B-type Natriuretic Peptide Levels

B-type Natriuretic Peptide Levels

Am J Cardiol. 2010 Jun 1;105(11):1570-6. doi: 10.1016/j.amjcard.2010.01.016. Epub 2010 Apr 10.

Relation of B-type natriuretic peptide levels to body mass index after comprehensive lifestyle changes.


Preventive Medicine Research Institute, Sausalito, California; University of California, San Francisco, California, USA. [email protected]

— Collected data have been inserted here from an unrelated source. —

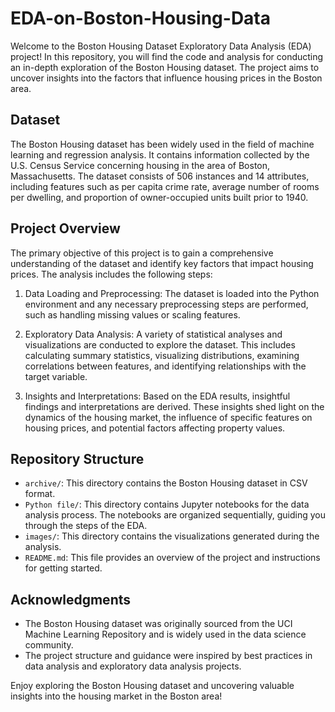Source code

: # EDA-on-Boston-Housing-Data

Welcome to the Boston Housing Dataset Exploratory Data Analysis (EDA) project! In this repository, you will find the code and analysis for conducting an in-depth exploration of the Boston Housing dataset. The project aims to uncover insights into the factors that influence housing prices in the Boston area.

## Dataset
The Boston Housing dataset has been widely used in the field of machine learning and regression analysis. It contains information collected by the U.S. Census Service concerning housing in the area of Boston, Massachusetts. The dataset consists of 506 instances and 14 attributes, including features such as per capita crime rate, average number of rooms per dwelling, and proportion of owner-occupied units built prior to 1940.

## Project Overview
The primary objective of this project is to gain a comprehensive understanding of the dataset and identify key factors that impact housing prices. The analysis includes the following steps:

1. Data Loading and Preprocessing: The dataset is loaded into the Python environment and any necessary preprocessing steps are performed, such as handling missing values or scaling features.

2. Exploratory Data Analysis: A variety of statistical analyses and visualizations are conducted to explore the dataset. This includes calculating summary statistics, visualizing distributions, examining correlations between features, and identifying relationships with the target variable.

3. Insights and Interpretations: Based on the EDA results, insightful findings and interpretations are derived. These insights shed light on the dynamics of the housing market, the influence of specific features on housing prices, and potential factors affecting property values.

## Repository Structure
- `archive/`: This directory contains the Boston Housing dataset in CSV format.
- `Python file/`: This directory contains Jupyter notebooks for the data analysis process. The notebooks are organized sequentially, guiding you through the steps of the EDA.
- `images/`: This directory contains the visualizations generated during the analysis.
- `README.md`: This file provides an overview of the project and instructions for getting started.



## Acknowledgments
- The Boston Housing dataset was originally sourced from the UCI Machine Learning Repository and is widely used in the data science community.
- The project structure and guidance were inspired by best practices in data analysis and exploratory data analysis projects.

Enjoy exploring the Boston Housing dataset and uncovering valuable insights into the housing market in the Boston area!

Cross-sectional studies have reported inverse associations of B-type natriuretic peptide (BNP) with the body mass index (BMI). We evaluated whether changes in the BMI are associated with changes in BNP. A nested prospective cohort study of a lifestyle intervention (low-fat, whole-foods diet, exercise, stress management, and social support) was conducted. BNP, BMI, and other biomarkers were measured at baseline and 3 months. A total of 131 subjects, 56 with coronary heart disease (CHD) and 75 at high risk, with > or =3 CHD risk factors and/or diabetes mellitus, were enrolled. At 3 months, the mean BMI had decreased (34.4 to 31.7 kg/m(2), p <0.001), BNP had increased (median 18 to 28 pg/ml, p <0.001), and low-density lipoprotein, C-reactive protein, apolipoprotein B (all p <0.002), and angina frequency (p = 0.017) and severity (p = 0.052) had decreased. The subjects’ physical limitations had decreased and their physical functioning had improved (all p <0.001). The percentage of change in BNP was inversely associated with the percentage of change in insulin (r = -0.339, p = 0.005, n = 63 nondiabetics). It was also inversely associated with the percentage of change in BMI (r = -0.28, p = 0.002, n = 116), and this association remained significant (p = 0.029) in multiple regression analyses controlling for age, gender, CHD, diabetes mellitus, percentage of change in lifestyle index, and beta-blocker use. The metabolic changes related to adipose tissue lipolysis could explain these findings. In conclusion, BNP increased in subjects experiencing weight loss while following a lifestyle intervention, and angina pectoris, physical limitations, and other CHD risk factors decreased. Therefore, in this context, increasing BNP might not indicate worsening disease or a worsening prognosis. Thus, the proposed use of BNP in monitoring disease progression should take into account changes in the BMI during the same period.